Protestant of katholiek?
Het onderwerp van de plotselinge bekering kwam in de eerste helft van de 17e eeuw vaak voor op schilderijen die men in Holland in schuilkerken aantrof. Dat is wel te verklaren. In deze periode vroegen velen zich af tot welke kerk zij nog wilden behoren. Katholiek blijven of protestant worden? Bovendien was het de tijd waarin de Katholieke Kerk, aan het eind van de 16e eeuw in Nederland bijna weggevaagd, er weer in slaagde zich opnieuw enigszins te organiseren. Een nieuwe generatie geestelijken, door de contrareformatie gesterkt, deed er alles aan om zoveel mogelijk overlopers terug in de schoot van de moederkerk te lokken en twijfelaars te overtuigen. Het schilderij van Jan van Bijlert maakte door zijn dichtbije, levensgrote figuren het Bijbelse verhaal bijna tastbaar, en wie ernaar keek werd geacht zich te identificeren met Mattheüs, die geen weerstand kon bieden aan de dringende roeping van Jezus om mee te gaan.

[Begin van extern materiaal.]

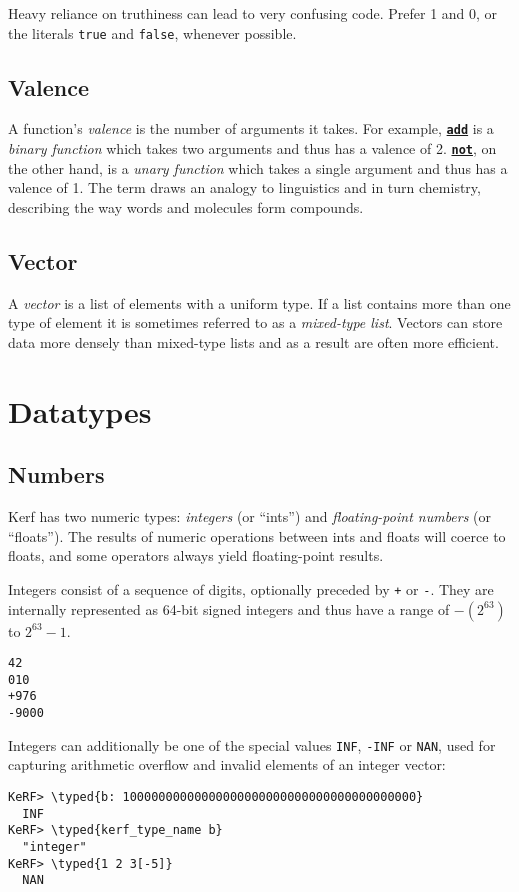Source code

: \documentclass{article}
\newcommand{\typed}[1]{\textcolor{TealBlue}{#1}}
\newcommand{\primu}[2]{\hyperref[prim:#2]{\textbf{\texttt{#1}}}}
\newcommand{\prim}[1]{\primu{#1}{#1}}
\begin{document}
Heavy reliance on truthiness can lead to very confusing code. Prefer 1 and 0, or the literals \texttt{true} and \texttt{false}, whenever possible.

\subsection{Valence}
A function's \emph{valence} is the number of arguments it takes. For example, \prim{add} is a \emph{binary function} which takes two arguments and thus has a valence of 2. \prim{not}, on the other hand, is a \emph{unary function} which takes a single argument and thus has a valence of 1. The term draws an analogy to linguistics and in turn chemistry, describing the way words and molecules form compounds.

\subsection{Vector}
A \emph{vector} is a list of elements with a uniform type. If a list contains more than one type of element it is sometimes referred to as a \emph{mixed-type list}. Vectors can store data more densely than mixed-type lists and as a result are often more efficient.

\pagebreak
\section {Datatypes}

\subsection{Numbers}
Kerf has two numeric types: \emph{integers} (or ``ints'') and \emph{floating-point numbers} (or ``floats''). The results of numeric operations between ints and floats will coerce to floats, and some operators always yield floating-point results.

\vspace{0.5cm}

Integers consist of a sequence of digits, optionally preceded by \texttt{+} or \texttt{-}. They are internally represented as 64-bit signed integers and thus have a range of $-(2^{63})$ to $2^{63}-1$.
\begin{Verbatim}
42
010
+976
-9000
\end{Verbatim}
Integers can additionally be one of the special values \texttt{INF}, \texttt{-INF} or \texttt{NAN}, used for capturing arithmetic overflow and invalid elements of an integer vector:
\begin{Verbatim}
KeRF> \typed{b: 10000000000000000000000000000000000000000}
  INF
KeRF> \typed{kerf_type_name b}
  "integer"
KeRF> \typed{1 2 3[-5]}
  NAN
\end{Verbatim}
\end{document}
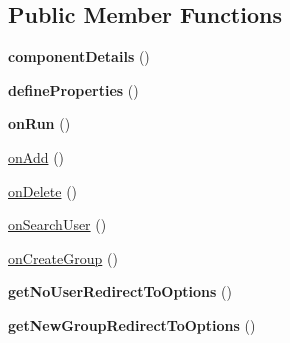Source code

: \subsection*{Public Member Functions}
\begin{DoxyCompactItemize}
\item 
\hypertarget{classDMA_1_1Friends_1_1Components_1_1GroupFormCreation_aff169c7950266d239c20fb1c42cbd95a}{}{\bfseries component\+Details} ()\label{classDMA_1_1Friends_1_1Components_1_1GroupFormCreation_aff169c7950266d239c20fb1c42cbd95a}

\item 
\hypertarget{classDMA_1_1Friends_1_1Components_1_1GroupFormCreation_a9cac8a6091971e1e88d5ca104986cc31}{}{\bfseries define\+Properties} ()\label{classDMA_1_1Friends_1_1Components_1_1GroupFormCreation_a9cac8a6091971e1e88d5ca104986cc31}

\item 
\hypertarget{classDMA_1_1Friends_1_1Components_1_1GroupFormCreation_a0bee9cf0dc3a8923818d402fa3532477}{}{\bfseries on\+Run} ()\label{classDMA_1_1Friends_1_1Components_1_1GroupFormCreation_a0bee9cf0dc3a8923818d402fa3532477}

\item 
\hyperlink{classDMA_1_1Friends_1_1Components_1_1GroupFormCreation_a9dd18b90b440803a9026ac790275f804}{on\+Add} ()
\item 
\hyperlink{classDMA_1_1Friends_1_1Components_1_1GroupFormCreation_a7f4ddea881f2d0205ec7837c698e9490}{on\+Delete} ()
\item 
\hyperlink{classDMA_1_1Friends_1_1Components_1_1GroupFormCreation_a8cc5c8e020c44811c6ccdd75c7375940}{on\+Search\+User} ()
\item 
\hyperlink{classDMA_1_1Friends_1_1Components_1_1GroupFormCreation_aeddc641a6672000bcf9bcf89d338ee71}{on\+Create\+Group} ()
\item 
\hypertarget{classDMA_1_1Friends_1_1Components_1_1GroupFormCreation_a9c69342fdb9b56087dfd6ab7165e5f74}{}{\bfseries get\+No\+User\+Redirect\+To\+Options} ()\label{classDMA_1_1Friends_1_1Components_1_1GroupFormCreation_a9c69342fdb9b56087dfd6ab7165e5f74}

\item 
\hypertarget{classDMA_1_1Friends_1_1Components_1_1GroupFormCreation_adbe1bf34839afdab928e28f3043dc3b3}{}{\bfseries get\+New\+Group\+Redirect\+To\+Options} ()\label{classDMA_1_1Friends_1_1Components_1_1GroupFormCreation_adbe1bf34839afdab928e28f3043dc3b3}

\end{DoxyCompactItemize}
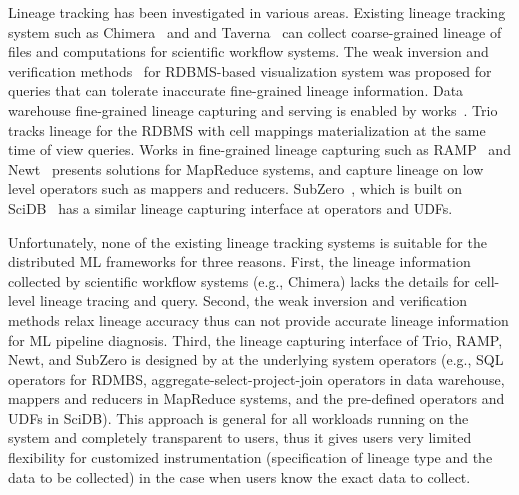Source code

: \documentclass{sig-alternate}
\begin{document}
Lineage tracking has been investigated in various areas.
Existing lineage tracking system such as Chimera~\cite{foster02} and and Taverna~\cite{oinn02} can collect coarse-grained lineage 
of files and computations for scientific workflow systems.
The weak inversion and verification methods~\cite{woodruff97} for RDBMS-based visualization system 
was proposed for queries that can tolerate inaccurate fine-grained lineage information.
Data warehouse fine-grained lineage capturing and serving is enabled by works~\cite{cui00, cui03}.
Trio~\cite{widom04} tracks lineage for the RDBMS with cell mappings materialization at the same time of view queries.
Works in fine-grained lineage capturing such as RAMP~\cite{ikeda11, park11} and Newt~\cite{logothetis13} presents
solutions for MapReduce systems, and capture lineage on low level operators such as mappers and reducers.
SubZero~\cite{wu13}, which is built on SciDB~\cite{brown10} has a similar lineage capturing interface at operators and UDFs.

Unfortunately, none of the existing lineage tracking systems is suitable for the distributed ML frameworks for three reasons.
First, the lineage information collected by scientific workflow systems (e.g., Chimera) lacks the details for cell-level lineage tracing and query.
Second, the weak inversion and verification methods relax lineage accuracy thus can not provide accurate lineage information for ML pipeline diagnosis.
Third, the lineage capturing interface of Trio, RAMP, Newt, and SubZero is designed by at
the underlying system operators (e.g., SQL operators for RDMBS, aggregate-select-project-join operators in data warehouse, 
mappers and reducers in MapReduce systems, and the pre-defined operators and UDFs in SciDB). 
This approach is general for all workloads running on the system and completely transparent to users, 
thus it gives users very limited flexibility for customized instrumentation (specification of lineage type and the data to be collected) 
in the case when users know the exact data to collect.
\end{document}
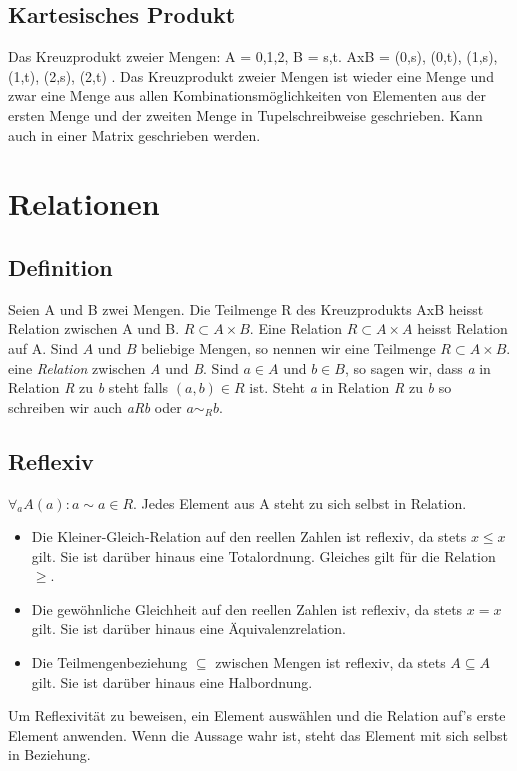 \documentclass[a4paper,DIV10,12pt,headsepline,smallheadings,halfparskip-]{scrreprt}
\begin{document}
	\subsection{Kartesisches Produkt}
	Das Kreuzprodukt zweier Mengen: A = {0,1,2}, B = {s,t}. AxB = { (0,s), (0,t), (1,s), (1,t), (2,s), (2,t) }. Das Kreuzprodukt  zweier Mengen ist wieder eine Menge und zwar eine Menge aus allen Kombinationsmöglichkeiten von Elementen aus der ersten Menge und der zweiten Menge in Tupelschreibweise geschrieben. Kann auch in einer Matrix geschrieben werden.
	\section{Relationen}
	\subsection{Definition}
	Seien A und B zwei Mengen. Die Teilmenge R des Kreuzprodukts AxB heisst Relation zwischen A und B.
	\(R \subset A \times B\).\newline
	Eine Relation \(R \subset A \times A\) heisst Relation auf A. Sind \(A \) und \( B \) beliebige Mengen, so nennen wir eine Teilmenge \(R \subset A \times B. \) eine \emph{Relation} zwischen \emph{A} und \emph{B}. Sind \(a \in A \) und \(b \in B \), so sagen wir, dass \emph{a} in Relation \emph{R} zu \emph{b} steht falls \( (a, b) \in R \) ist. Steht \emph{a} in Relation \emph{R} zu \emph{b} so schreiben wir auch \emph{aRb} oder \(a \sim_R b \).

	\subsection{Reflexiv}
	\( \forall_a A(a): a \sim a \in R \). Jedes Element aus A steht zu sich selbst in Relation.
	\begin{itemize}
		\item Die Kleiner-Gleich-Relation auf den reellen Zahlen ist reflexiv, da stets \(x \leq x \) gilt. Sie ist darüber hinaus eine Totalordnung. Gleiches gilt für die Relation \( \geq \).
		\item Die gewöhnliche Gleichheit auf den reellen Zahlen ist reflexiv, da stets \(x = x\) gilt. Sie ist darüber hinaus eine Äquivalenzrelation.
		\item Die Teilmengenbeziehung \(\subseteq \) zwischen Mengen ist reflexiv, da stets \(A \subseteq A\) gilt. Sie ist darüber hinaus eine Halbordnung.
	\end{itemize}
        Um Reflexivität zu beweisen, ein Element auswählen und die Relation
        auf's erste Element anwenden. Wenn die Aussage wahr ist, steht das
        Element mit sich selbst in Beziehung.
\end{document}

Treffend is, dat juist Van Bijlert tot die “overlopers” behoorde. Hij was de zoon van een Utrechtse glasschilder, verbleef geruime tijd in Italië maar vestigde zich in 1624 weer in Utrecht. Hij stond in Rome bekend als een trouwe katholiek, maar eenmaal terug in Utrecht trouwde hij in de Gereformeerde Kerk, waar hij ook zijn kinderen liet dopen en in 1630 als lidmaat werd ingeschreven. Of hij ten tijde van de vervaardiging van dit schilderij al gereformeerd geworden was, is moeilijk te zeggen. Dat zou betekenen dat hij, net als vele van zijn collega’s, opdrachten aannam van zowel katholieke als protestantse opdrachtgevers. Wellicht is het aannemelijker dat het schilderij voor zijn geloofsovergang is gemaakt en nog uit zijn roomse periode stamt.

De Bijbel dichterbij
De roeping van Mattheüs is één van de vele prachtige schilderijen die ons weer eens met een andere blik naar de Bijbelse geschiedenissen kunnen laten kijken en meteen ook iets van de interpretatie van de schilder laten zien. In de Gouden Eeuw bracht men zo de Bijbel dichter bij de mensen, in realisme met een boodschap, die de aandachtige kijker er zonder meer uit kan halen. Daarbij moet men zich niet verbazen als op een schilderij ineens figuren te zien zijn die opvallend 17eeeuws aandoen. Soms een hele familie, zomaar in het Bijbelse tafereel ingevoegd alsof zij er destijds bij waren. Bij de wetgeving door Mozes, of bij Jezus die de kinderen zegent. Daaraan hoeven niet altijd religieuze motieven ten grondslag te liggen: het was ook een manier om je als opdrachtgever op een bijzondere manier te laten vereeuwigen.

Deze en andere fraaie werken zijn nog tot en met 14 september te bewonderen in Museum Catharijneconvent aan de Lange Nieuwstraat in Utrecht, op loopafstand van het Centraal Station. Misschien een tip voor de zomervakantie? Het kan immers niet alle dagen mooi weer zijn …
Zie voor meer informatie: www.catharijneconvent.nl

Christa Boerke
(Drs. C.Th. Boerke is kerkhistorica.)

Dit artikel werd u aangeboden door: De Wekker

Deze tekst is geautomatiseerd gemaakt en kan nog fouten bevatten. Digibron werkt voortdurend aan correctie. Klik voor het origineel door naar de pdf. Voor opmerkingen, vragen, informatie: contact.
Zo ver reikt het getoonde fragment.